WHAT TO DO> Scan the data for "false" and copy each matching line.

GIVEN INFORMATION>
═══
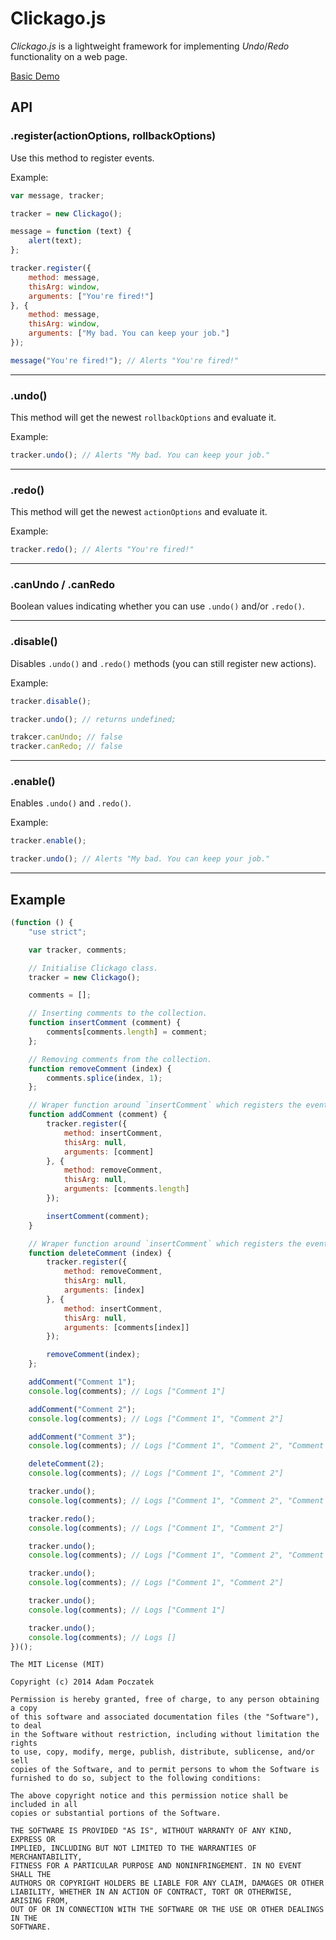 # Clickago.js

*Clickago.js* is a lightweight framework for implementing *Undo*/*Redo* functionality on a web page.

[Basic Demo](http://adampoczatek.github.io/Clickago.js/)

## API

### .register(actionOptions, rollbackOptions)

Use this method to register events.

Example:

```javascript
var message, tracker;

tracker = new Clickago();

message = function (text) {
    alert(text);
};

tracker.register({
    method: message,
    thisArg: window,
    arguments: ["You're fired!"]
}, {
    method: message,
    thisArg: window,
    arguments: ["My bad. You can keep your job."]
});

message("You're fired!"); // Alerts "You're fired!"
```
___

### .undo()

This method will get the newest `rollbackOptions` and evaluate it.

Example:

```javascript
tracker.undo(); // Alerts "My bad. You can keep your job."
```

___

### .redo()

This method will get the newest `actionOptions` and evaluate it.

Example:

```javascript
tracker.redo(); // Alerts "You're fired!"
```
___

### .canUndo / .canRedo

Boolean values indicating whether you can use `.undo()` and/or `.redo()`.

___

### .disable()

Disables `.undo()` and `.redo()` methods (you can still register new actions).

Example:

```javascript
tracker.disable();

tracker.undo(); // returns undefined;

trakcer.canUndo; // false
tracker.canRedo; // false
```
___

### .enable()

Enables `.undo()` and `.redo()`.

Example:

```javascript
tracker.enable();

tracker.undo(); // Alerts "My bad. You can keep your job."
```
___

## Example

```javascript
(function () {
    "use strict";

    var tracker, comments;

    // Initialise Clickago class.
    tracker = new Clickago();

    comments = [];

    // Inserting comments to the collection.
    function insertComment (comment) {
        comments[comments.length] = comment;
    };

    // Removing comments from the collection.
    function removeComment (index) {
        comments.splice(index, 1);
    };

    // Wraper function around `insertComment` which registers the events.
    function addComment (comment) {
        tracker.register({
            method: insertComment,
            thisArg: null,
            arguments: [comment]
        }, {
            method: removeComment,
            thisArg: null,
            arguments: [comments.length]
        });

        insertComment(comment);
    }

    // Wraper function around `insertComment` which registers the events.
    function deleteComment (index) {
        tracker.register({
            method: removeComment,
            thisArg: null,
            arguments: [index]
        }, {
            method: insertComment,
            thisArg: null,
            arguments: [comments[index]]
        });

        removeComment(index);
    };

    addComment("Comment 1");
    console.log(comments); // Logs ["Comment 1"]

    addComment("Comment 2");
    console.log(comments); // Logs ["Comment 1", "Comment 2"]

    addComment("Comment 3");
    console.log(comments); // Logs ["Comment 1", "Comment 2", "Comment 3"]

    deleteComment(2);
    console.log(comments); // Logs ["Comment 1", "Comment 2"]

    tracker.undo();
    console.log(comments); // Logs ["Comment 1", "Comment 2", "Comment 3"]

    tracker.redo();
    console.log(comments); // Logs ["Comment 1", "Comment 2"]

    tracker.undo();
    console.log(comments); // Logs ["Comment 1", "Comment 2", "Comment 3"]

    tracker.undo();
    console.log(comments); // Logs ["Comment 1", "Comment 2"]

    tracker.undo();
    console.log(comments); // Logs ["Comment 1"]

    tracker.undo();
    console.log(comments); // Logs []
})();
```

    The MIT License (MIT)
    
    Copyright (c) 2014 Adam Poczatek
    
    Permission is hereby granted, free of charge, to any person obtaining a copy
    of this software and associated documentation files (the "Software"), to deal
    in the Software without restriction, including without limitation the rights
    to use, copy, modify, merge, publish, distribute, sublicense, and/or sell
    copies of the Software, and to permit persons to whom the Software is
    furnished to do so, subject to the following conditions:
    
    The above copyright notice and this permission notice shall be included in all
    copies or substantial portions of the Software.
    
    THE SOFTWARE IS PROVIDED "AS IS", WITHOUT WARRANTY OF ANY KIND, EXPRESS OR
    IMPLIED, INCLUDING BUT NOT LIMITED TO THE WARRANTIES OF MERCHANTABILITY,
    FITNESS FOR A PARTICULAR PURPOSE AND NONINFRINGEMENT. IN NO EVENT SHALL THE
    AUTHORS OR COPYRIGHT HOLDERS BE LIABLE FOR ANY CLAIM, DAMAGES OR OTHER
    LIABILITY, WHETHER IN AN ACTION OF CONTRACT, TORT OR OTHERWISE, ARISING FROM,
    OUT OF OR IN CONNECTION WITH THE SOFTWARE OR THE USE OR OTHER DEALINGS IN THE
    SOFTWARE.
═══
RESPONSE AREA>
trakcer.canUndo; // false
tracker.canRedo; // false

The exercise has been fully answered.